[DATA EXCERPTS — start]

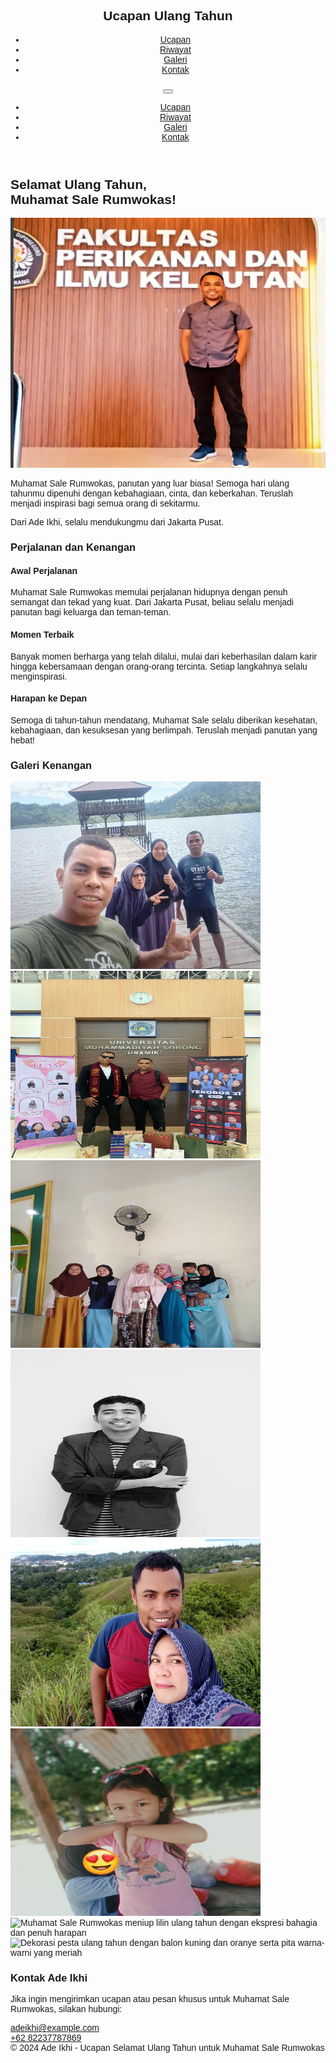 <html class="scroll-smooth" lang="id">
 <head>
  <meta charset="utf-8"/>
  <meta content="width=device-width, initial-scale=1" name="viewport"/>
  <title>
   Selamat Ulang Tahun Muhamat Sale Rumwokas
  </title>
  <script src="https://cdn.tailwindcss.com">
  </script>
  <link href="https://cdnjs.cloudflare.com/ajax/libs/font-awesome/5.15.3/css/all.min.css" rel="stylesheet"/>
  <link href="https://fonts.googleapis.com/css2?family=Poppins:wght@400;700&amp;display=swap" rel="stylesheet"/>
  <style>
   body {
    font-family: "Poppins", sans-serif;
   }
  </style>
 </head>
 <body class="bg-gradient-to-br from-yellow-300 via-yellow-400 to-yellow-500 min-h-screen flex flex-col">
  <header class="bg-yellow-600 shadow-lg sticky top-0 z-50">
   <nav aria-label="Primary Navigation" class="container mx-auto px-6 py-5 flex justify-between items-center">
    <h1 class="text-white text-3xl font-extrabold tracking-widest drop-shadow-lg select-none">
     Ucapan Ulang Tahun
    </h1>
    <ul class="hidden md:flex space-x-10 text-yellow-100 font-semibold tracking-wide">
     <li>
      <a class="hover:text-white transition duration-300 ease-in-out transform hover:scale-110" href="#ucapan">
       Ucapan
      </a>
     </li>
     <li>
      <a class="hover:text-white transition duration-300 ease-in-out transform hover:scale-110" href="#riwayat">
       Riwayat
      </a>
     </li>
     <li>
      <a class="hover:text-white transition duration-300 ease-in-out transform hover:scale-110" href="#gallery">
       Galeri
      </a>
     </li>
     <li>
      <a class="hover:text-white transition duration-300 ease-in-out transform hover:scale-110" href="#kontak">
       Kontak
      </a>
     </li>
    </ul>
    <button aria-controls="mobile-menu" aria-expanded="false" aria-label="Toggle menu" class="md:hidden text-yellow-100 focus:outline-none" id="menu-btn">
     <i class="fas fa-bars fa-lg">
     </i>
    </button>
   </nav>
   <div class="hidden md:hidden bg-yellow-400" id="mobile-menu">
    <ul class="flex flex-col px-6 py-4 space-y-4 text-yellow-900 font-semibold tracking-wide">
     <li>
      <a class="block hover:text-yellow-700 transition" href="#ucapan">
       Ucapan
      </a>
     </li>
     <li>
      <a class="block hover:text-yellow-700 transition" href="#riwayat">
       Riwayat
      </a>
     </li>
     <li>
      <a class="block hover:text-yellow-700 transition" href="#gallery">
       Galeri
      </a>
     </li>
     <li>
      <a class="block hover:text-yellow-700 transition" href="#kontak">
       Kontak
      </a>
     </li>
    </ul>
   </div>
  </header>
  <main class="flex-grow container mx-auto px-6 py-16">
   <section class="text-center max-w-4xl mx-auto mb-20 bg-yellow-50 bg-opacity-80 rounded-3xl p-10 shadow-2xl border border-yellow-300" id="ucapan">
    <h2 class="text-5xl md:text-6xl font-extrabold text-yellow-900 mb-8 drop-shadow-md">
     Selamat Ulang Tahun,
     <br/>
     <span class="text-yellow-700 underline decoration-yellow-500 decoration-4">
      Muhamat Sale Rumwokas!
     </span>
    </h2>
    <img alt="Kue ulang tahun berwarna cerah dengan hiasan balon warna-warni di sekelilingnya, latar belakang cerah dan dekorasi pesta ulang tahun" class="mx-auto rounded-3xl shadow-2xl mb-10 w-full max-w-lg border-8 border-yellow-400" height="400" loading="lazy" src="riko.png" width="600"/>
    <p class="text-yellow-900 text-xl md:text-2xl leading-relaxed mb-8 max-w-3xl mx-auto font-semibold tracking-wide">
     Muhamat Sale Rumwokas, panutan yang luar biasa! Semoga hari ulang tahunmu
     dipenuhi dengan kebahagiaan, cinta, dan keberkahan. Teruslah menjadi
     inspirasi bagi semua orang di sekitarmu.
    </p>
    <p class="text-yellow-900 text-lg md:text-xl font-semibold italic tracking-wide">
     Dari Ade Ikhi, selalu mendukungmu dari Jakarta Pusat.
    </p>
   </section>
   <section class="max-w-5xl mx-auto mb-20 bg-yellow-50 bg-opacity-80 rounded-3xl p-10 shadow-2xl border border-yellow-300" id="riwayat">
    <h3 class="text-4xl font-extrabold text-yellow-900 mb-12 text-center drop-shadow-md">
     Perjalanan dan Kenangan
    </h3>
    <div class="space-y-12">
     <article class="bg-yellow-200 rounded-2xl p-8 shadow-lg border border-yellow-300 hover:scale-105 transition-transform duration-300">
      <h4 class="text-2xl font-bold text-yellow-800 mb-4">
       Awal Perjalanan
      </h4>
      <p class="text-yellow-900 leading-relaxed text-lg tracking-wide">
       Muhamat Sale Rumwokas memulai perjalanan hidupnya dengan penuh semangat
       dan tekad yang kuat. Dari Jakarta Pusat, beliau selalu menjadi panutan
       bagi keluarga dan teman-teman.
      </p>
     </article>
     <article class="bg-yellow-200 rounded-2xl p-8 shadow-lg border border-yellow-300 hover:scale-105 transition-transform duration-300">
      <h4 class="text-2xl font-bold text-yellow-800 mb-4">
       Momen Terbaik
      </h4>
      <p class="text-yellow-900 leading-relaxed text-lg tracking-wide">
       Banyak momen berharga yang telah dilalui, mulai dari keberhasilan dalam
       karir hingga kebersamaan dengan orang-orang tercinta. Setiap langkahnya
       selalu menginspirasi.
      </p>
     </article>
     <article class="bg-yellow-200 rounded-2xl p-8 shadow-lg border border-yellow-300 hover:scale-105 transition-transform duration-300">
      <h4 class="text-2xl font-bold text-yellow-800 mb-4">
       Harapan ke Depan
      </h4>
      <p class="text-yellow-900 leading-relaxed text-lg tracking-wide">
       Semoga di tahun-tahun mendatang, Muhamat Sale selalu diberikan
       kesehatan, kebahagiaan, dan kesuksesan yang berlimpah. Teruslah menjadi
       panutan yang hebat!
      </p>
     </article>
    </div>
   </section>
   <section class="max-w-7xl mx-auto mb-20 bg-yellow-50 bg-opacity-80 rounded-3xl p-10 shadow-2xl border border-yellow-300" id="gallery">
    <h3 class="text-4xl font-extrabold text-yellow-900 mb-12 text-center drop-shadow-md">
     Galeri Kenangan
    </h3>
    <div class="grid grid-cols-1 sm:grid-cols-2 md:grid-cols-3 lg:grid-cols-4 gap-8">
     <img alt="Muhamat Sale Rumwokas tersenyum bahagia bersama keluarga di hari ulang tahunnya dengan dekorasi balon dan kue" class="rounded-3xl shadow-xl w-full object-cover hover:scale-105 transition-transform duration-300 cursor-pointer border-4 border-yellow-400" height="300" loading="lazy" src="riko 01.jpg" width="400"/>
     <img alt="Muhamat Sale Rumwokas berdiri di Jakarta Pusat dengan latar belakang gedung-gedung tinggi dan langit cerah" class="rounded-3xl shadow-xl w-full object-cover hover:scale-105 transition-transform duration-300 cursor-pointer border-4 border-yellow-400" height="300" loading="lazy" src="riko 02.jpg" width="400"/>
     <img alt="Muhamat Sale Rumwokas tertawa bersama teman-teman dekatnya di acara ulang tahun dengan suasana hangat dan ceria" class="rounded-3xl shadow-xl w-full object-cover hover:scale-105 transition-transform duration-300 cursor-pointer border-4 border-yellow-400" height="300" loading="lazy" src="riko 04.jpg" width="400"/>
     <img alt="Kue ulang tahun dengan lilin menyala dan hiasan warna-warni yang cantik dan meriah" class="rounded-3xl shadow-xl w-full object-cover hover:scale-105 transition-transform duration-300 cursor-pointer border-4 border-yellow-400" height="300" loading="lazy" src="riko 07.jpg" width="400"/>
     <img alt="Muhamat Sale Rumwokas memberikan pidato penuh semangat di acara ulang tahun dengan latar belakang dekorasi kuning dan oranye" class="rounded-3xl shadow-xl w-full object-cover hover:scale-105 transition-transform duration-300 cursor-pointer border-4 border-yellow-400" height="300" loading="lazy" src="riko 05.jpg" width="400"/>
     <img alt="Foto keluarga Muhamat Sale Rumwokas berpose bersama dengan senyum bahagia di hari ulang tahun" class="rounded-3xl shadow-xl w-full object-cover hover:scale-105 transition-transform duration-300 cursor-pointer border-4 border-yellow-400" height="300" loading="lazy" src="riko 06.jpg" width="400"/>
     <img alt="Muhamat Sale Rumwokas meniup lilin ulang tahun dengan ekspresi bahagia dan penuh harapan" class="rounded-3xl shadow-xl w-full object-cover hover:scale-105 transition-transform duration-300 cursor-pointer border-4 border-yellow-400" height="300" loading="lazy" src="riko 08.jpg" width="400"/>
     <img alt="Dekorasi pesta ulang tahun dengan balon kuning dan oranye serta pita warna-warni yang meriah" class="rounded-3xl shadow-xl w-full object-cover hover:scale-105 transition-transform duration-300 cursor-pointer border-4 border-yellow-400" height="300" loading="lazy" src="riko 09.jpg" width="400"/>
    </div>
   </section>
   <section class="max-w-3xl mx-auto text-center mb-16 bg-yellow-50 bg-opacity-80 rounded-3xl p-10 shadow-2xl border border-yellow-300" id="kontak">
    <h3 class="text-4xl font-extrabold text-yellow-900 mb-8 drop-shadow-md tracking-wide">
     Kontak Ade Ikhi
    </h3>
    <p class="text-yellow-900 text-lg mb-6 tracking-wide">
     Jika ingin mengirimkan ucapan atau pesan khusus untuk Muhamat Sale
     Rumwokas, silakan hubungi:
    </p>
    <div class="inline-flex items-center space-x-5 text-yellow-900 text-2xl font-semibold tracking-wide justify-center">
     <i class="fas fa-envelope">
     </i>
     <a class="hover:underline hover:text-yellow-700 transition duration-300" href="mailto:adeikhi@example.com">
      adeikhi@example.com
     </a>
    </div>
    <div class="mt-6 inline-flex items-center space-x-5 text-yellow-900 text-2xl font-semibold tracking-wide justify-center">
     <i class="fas fa-phone-alt">
     </i>
     <a class="hover:underline hover:text-yellow-700 transition duration-300" href="tel:+628123456789">
      +62 82237787869
     </a>
    </div>
   </section>
  </main>
  <footer class="bg-yellow-600 text-yellow-100 py-8 text-center font-semibold tracking-wide select-none drop-shadow-md">
   © 2024 Ade Ikhi - Ucapan Selamat Ulang Tahun untuk Muhamat Sale Rumwokas
  </footer>
  <script>
   const menuBtn = document.getElementById("menu-btn");
   const mobileMenu = document.getElementById("mobile-menu");

   menuBtn.addEventListener("click", () => {
    mobileMenu.classList.toggle("hidden");
    const expanded =
     menuBtn.getAttribute("aria-expanded") === "true" ? "false" : "true";
    menuBtn.setAttribute("aria-expanded", expanded);
   });
  </script>
 </body>
</html>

[DATA EXCERPTS — finish]

• TASK PROMPT
Search the entries above for lines containing the word "header", and copy each one.

• REPLY TO THE TASK
  <header class="bg-yellow-600 shadow-lg sticky top-0 z-50">
  </header>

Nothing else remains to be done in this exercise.